[Data excerpts]
<<<<

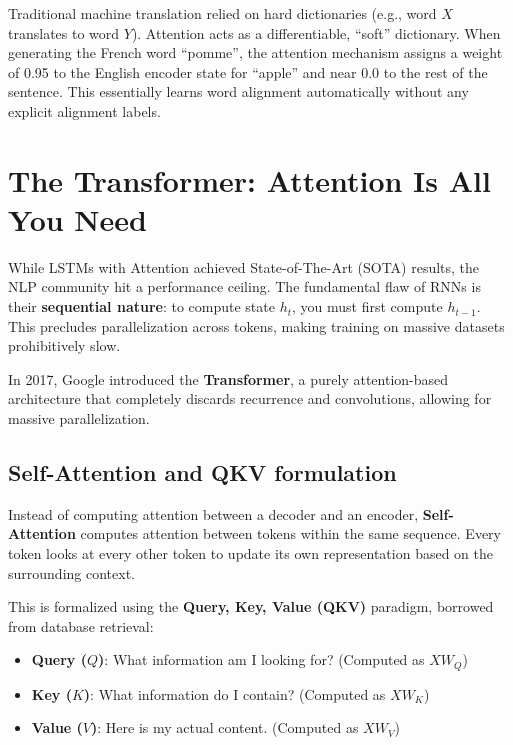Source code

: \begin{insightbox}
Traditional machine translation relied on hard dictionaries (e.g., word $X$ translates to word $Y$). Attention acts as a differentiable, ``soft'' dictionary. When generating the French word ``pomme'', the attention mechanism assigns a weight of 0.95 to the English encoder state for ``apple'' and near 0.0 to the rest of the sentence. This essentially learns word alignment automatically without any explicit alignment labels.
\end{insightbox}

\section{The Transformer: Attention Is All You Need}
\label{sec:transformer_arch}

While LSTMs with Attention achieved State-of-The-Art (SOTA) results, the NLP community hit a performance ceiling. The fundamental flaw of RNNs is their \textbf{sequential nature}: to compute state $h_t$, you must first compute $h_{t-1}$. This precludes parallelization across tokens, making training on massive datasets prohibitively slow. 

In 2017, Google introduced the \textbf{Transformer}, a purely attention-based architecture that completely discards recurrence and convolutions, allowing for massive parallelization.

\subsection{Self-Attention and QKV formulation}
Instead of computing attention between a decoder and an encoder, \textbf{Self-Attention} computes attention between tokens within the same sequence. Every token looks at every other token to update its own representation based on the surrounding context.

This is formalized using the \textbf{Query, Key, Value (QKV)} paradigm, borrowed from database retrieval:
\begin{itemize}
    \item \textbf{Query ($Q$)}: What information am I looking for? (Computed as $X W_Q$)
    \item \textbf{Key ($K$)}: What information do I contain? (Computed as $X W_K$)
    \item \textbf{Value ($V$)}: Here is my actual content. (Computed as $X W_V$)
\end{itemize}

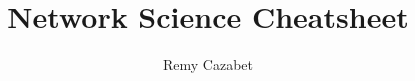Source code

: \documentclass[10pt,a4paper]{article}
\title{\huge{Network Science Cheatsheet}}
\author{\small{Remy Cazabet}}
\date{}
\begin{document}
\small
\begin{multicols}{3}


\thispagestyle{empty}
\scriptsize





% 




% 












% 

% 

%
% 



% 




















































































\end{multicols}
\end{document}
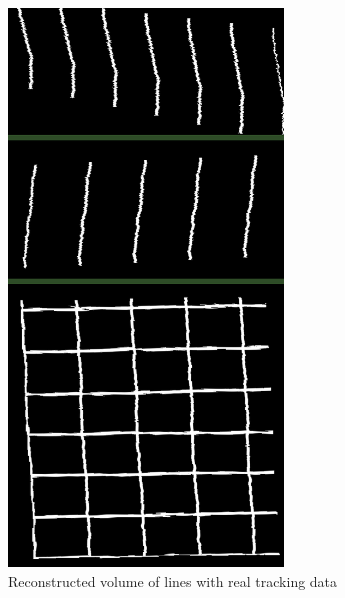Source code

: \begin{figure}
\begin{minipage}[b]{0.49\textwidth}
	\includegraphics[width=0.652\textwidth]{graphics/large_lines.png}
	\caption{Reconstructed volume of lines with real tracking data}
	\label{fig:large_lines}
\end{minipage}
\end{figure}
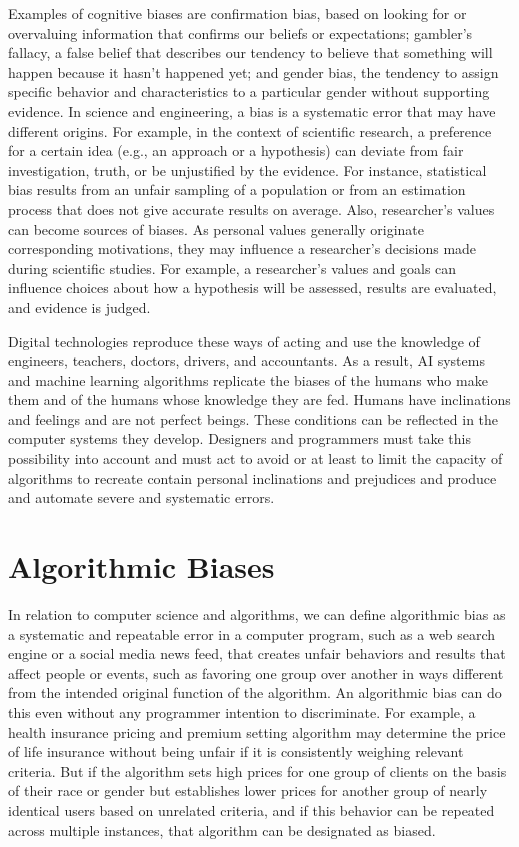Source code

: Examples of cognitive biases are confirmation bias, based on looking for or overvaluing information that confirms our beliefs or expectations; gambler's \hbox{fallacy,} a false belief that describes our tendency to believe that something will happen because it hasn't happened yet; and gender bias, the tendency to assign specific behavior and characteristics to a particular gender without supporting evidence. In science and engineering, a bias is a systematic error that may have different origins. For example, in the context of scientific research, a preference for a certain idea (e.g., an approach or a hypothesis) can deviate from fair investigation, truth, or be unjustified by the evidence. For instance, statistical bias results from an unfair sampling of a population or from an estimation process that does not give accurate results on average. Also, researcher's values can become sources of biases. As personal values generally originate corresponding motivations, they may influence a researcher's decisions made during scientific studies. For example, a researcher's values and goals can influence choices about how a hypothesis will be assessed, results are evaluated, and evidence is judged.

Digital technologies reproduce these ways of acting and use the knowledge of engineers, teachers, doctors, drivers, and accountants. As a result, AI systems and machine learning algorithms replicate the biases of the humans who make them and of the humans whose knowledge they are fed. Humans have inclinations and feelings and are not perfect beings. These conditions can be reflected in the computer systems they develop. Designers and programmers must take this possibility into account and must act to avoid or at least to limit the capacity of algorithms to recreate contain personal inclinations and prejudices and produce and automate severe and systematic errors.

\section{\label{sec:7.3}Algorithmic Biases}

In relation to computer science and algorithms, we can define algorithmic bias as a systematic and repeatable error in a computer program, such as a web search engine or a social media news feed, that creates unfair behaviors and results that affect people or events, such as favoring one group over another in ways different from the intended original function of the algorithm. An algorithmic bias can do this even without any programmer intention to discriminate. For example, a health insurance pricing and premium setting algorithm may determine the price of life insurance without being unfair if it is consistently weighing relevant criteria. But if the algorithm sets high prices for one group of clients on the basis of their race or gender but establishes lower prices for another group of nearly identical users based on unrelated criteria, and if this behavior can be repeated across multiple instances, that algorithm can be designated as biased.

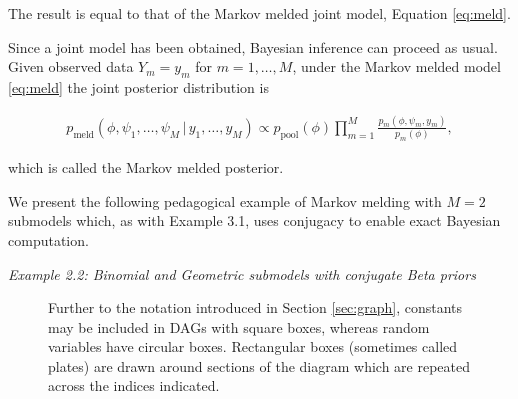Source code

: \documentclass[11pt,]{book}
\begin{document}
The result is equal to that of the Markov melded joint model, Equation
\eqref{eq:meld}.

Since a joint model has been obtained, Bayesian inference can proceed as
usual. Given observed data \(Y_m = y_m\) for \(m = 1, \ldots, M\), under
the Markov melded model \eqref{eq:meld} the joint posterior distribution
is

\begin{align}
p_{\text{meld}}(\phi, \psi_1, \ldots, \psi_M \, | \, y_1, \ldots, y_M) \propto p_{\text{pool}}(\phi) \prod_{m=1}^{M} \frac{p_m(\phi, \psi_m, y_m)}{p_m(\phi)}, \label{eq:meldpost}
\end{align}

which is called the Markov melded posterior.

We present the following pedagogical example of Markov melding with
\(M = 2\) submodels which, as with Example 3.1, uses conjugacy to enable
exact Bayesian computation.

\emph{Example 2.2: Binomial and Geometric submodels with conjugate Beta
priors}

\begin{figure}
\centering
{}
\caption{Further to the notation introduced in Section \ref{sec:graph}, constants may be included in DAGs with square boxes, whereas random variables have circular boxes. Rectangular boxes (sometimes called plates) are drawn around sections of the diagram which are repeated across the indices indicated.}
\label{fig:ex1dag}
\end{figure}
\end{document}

>>>>

What the task requires.
Take the data above and repeat it exactly, leaving each picture out.

Response for this exercise.
Source code

: \begin{insightbox}
Traditional machine translation relied on hard dictionaries (e.g., word $X$ translates to word $Y$). Attention acts as a differentiable, ``soft'' dictionary. When generating the French word ``pomme'', the attention mechanism assigns a weight of 0.95 to the English encoder state for ``apple'' and near 0.0 to the rest of the sentence. This essentially learns word alignment automatically without any explicit alignment labels.
\end{insightbox}

\section{The Transformer: Attention Is All You Need}
\label{sec:transformer_arch}

While LSTMs with Attention achieved State-of-The-Art (SOTA) results, the NLP community hit a performance ceiling. The fundamental flaw of RNNs is their \textbf{sequential nature}: to compute state $h_t$, you must first compute $h_{t-1}$. This precludes parallelization across tokens, making training on massive datasets prohibitively slow. 

In 2017, Google introduced the \textbf{Transformer}, a purely attention-based architecture that completely discards recurrence and convolutions, allowing for massive parallelization.

\subsection{Self-Attention and QKV formulation}
Instead of computing attention between a decoder and an encoder, \textbf{Self-Attention} computes attention between tokens within the same sequence. Every token looks at every other token to update its own representation based on the surrounding context.

This is formalized using the \textbf{Query, Key, Value (QKV)} paradigm, borrowed from database retrieval:
\begin{itemize}
    \item \textbf{Query ($Q$)}: What information am I looking for? (Computed as $X W_Q$)
    \item \textbf{Key ($K$)}: What information do I contain? (Computed as $X W_K$)
    \item \textbf{Value ($V$)}: Here is my actual content. (Computed as $X W_V$)
\end{itemize}

Source code

: \documentclass[10pt,a4paper]{article}
\title{\huge{Network Science Cheatsheet}}
\author{\small{Remy Cazabet}}
\date{}
\begin{document}
\small
\begin{multicols}{3}


\thispagestyle{empty}
\scriptsize





% 




% 












% 

% 

%
% 



% 




















































































\end{multicols}
\end{document}
Source code

: \begin{figure}
\begin{minipage}[b]{0.49\textwidth}
	\includegraphics[width=0.652\textwidth]{graphics/large_lines.png}
	\caption{Reconstructed volume of lines with real tracking data}
	\label{fig:large_lines}
\end{minipage}
\end{figure}
Source code

: Examples of cognitive biases are confirmation bias, based on looking for or overvaluing information that confirms our beliefs or expectations; gambler's \hbox{fallacy,} a false belief that describes our tendency to believe that something will happen because it hasn't happened yet; and gender bias, the tendency to assign specific behavior and characteristics to a particular gender without supporting evidence. In science and engineering, a bias is a systematic error that may have different origins. For example, in the context of scientific research, a preference for a certain idea (e.g., an approach or a hypothesis) can deviate from fair investigation, truth, or be unjustified by the evidence. For instance, statistical bias results from an unfair sampling of a population or from an estimation process that does not give accurate results on average. Also, researcher's values can become sources of biases. As personal values generally originate corresponding motivations, they may influence a researcher's decisions made during scientific studies. For example, a researcher's values and goals can influence choices about how a hypothesis will be assessed, results are evaluated, and evidence is judged.

Digital technologies reproduce these ways of acting and use the knowledge of engineers, teachers, doctors, drivers, and accountants. As a result, AI systems and machine learning algorithms replicate the biases of the humans who make them and of the humans whose knowledge they are fed. Humans have inclinations and feelings and are not perfect beings. These conditions can be reflected in the computer systems they develop. Designers and programmers must take this possibility into account and must act to avoid or at least to limit the capacity of algorithms to recreate contain personal inclinations and prejudices and produce and automate severe and systematic errors.

\section{\label{sec:7.3}Algorithmic Biases}

In relation to computer science and algorithms, we can define algorithmic bias as a systematic and repeatable error in a computer program, such as a web search engine or a social media news feed, that creates unfair behaviors and results that affect people or events, such as favoring one group over another in ways different from the intended original function of the algorithm. An algorithmic bias can do this even without any programmer intention to discriminate. For example, a health insurance pricing and premium setting algorithm may determine the price of life insurance without being unfair if it is consistently weighing relevant criteria. But if the algorithm sets high prices for one group of clients on the basis of their race or gender but establishes lower prices for another group of nearly identical users based on unrelated criteria, and if this behavior can be repeated across multiple instances, that algorithm can be designated as biased.

Source code

: \documentclass[11pt,]{book}
\begin{document}
The result is equal to that of the Markov melded joint model, Equation
\eqref{eq:meld}.

Since a joint model has been obtained, Bayesian inference can proceed as
usual. Given observed data \(Y_m = y_m\) for \(m = 1, \ldots, M\), under
the Markov melded model \eqref{eq:meld} the joint posterior distribution
is

\begin{align}
p_{\text{meld}}(\phi, \psi_1, \ldots, \psi_M \, | \, y_1, \ldots, y_M) \propto p_{\text{pool}}(\phi) \prod_{m=1}^{M} \frac{p_m(\phi, \psi_m, y_m)}{p_m(\phi)}, \label{eq:meldpost}
\end{align}

which is called the Markov melded posterior.

We present the following pedagogical example of Markov melding with
\(M = 2\) submodels which, as with Example 3.1, uses conjugacy to enable
exact Bayesian computation.

\emph{Example 2.2: Binomial and Geometric submodels with conjugate Beta
priors}

\begin{figure}
\centering
{}
\caption{Further to the notation introduced in Section \ref{sec:graph}, constants may be included in DAGs with square boxes, whereas random variables have circular boxes. Rectangular boxes (sometimes called plates) are drawn around sections of the diagram which are repeated across the indices indicated.}
\label{fig:ex1dag}
\end{figure}
\end{document}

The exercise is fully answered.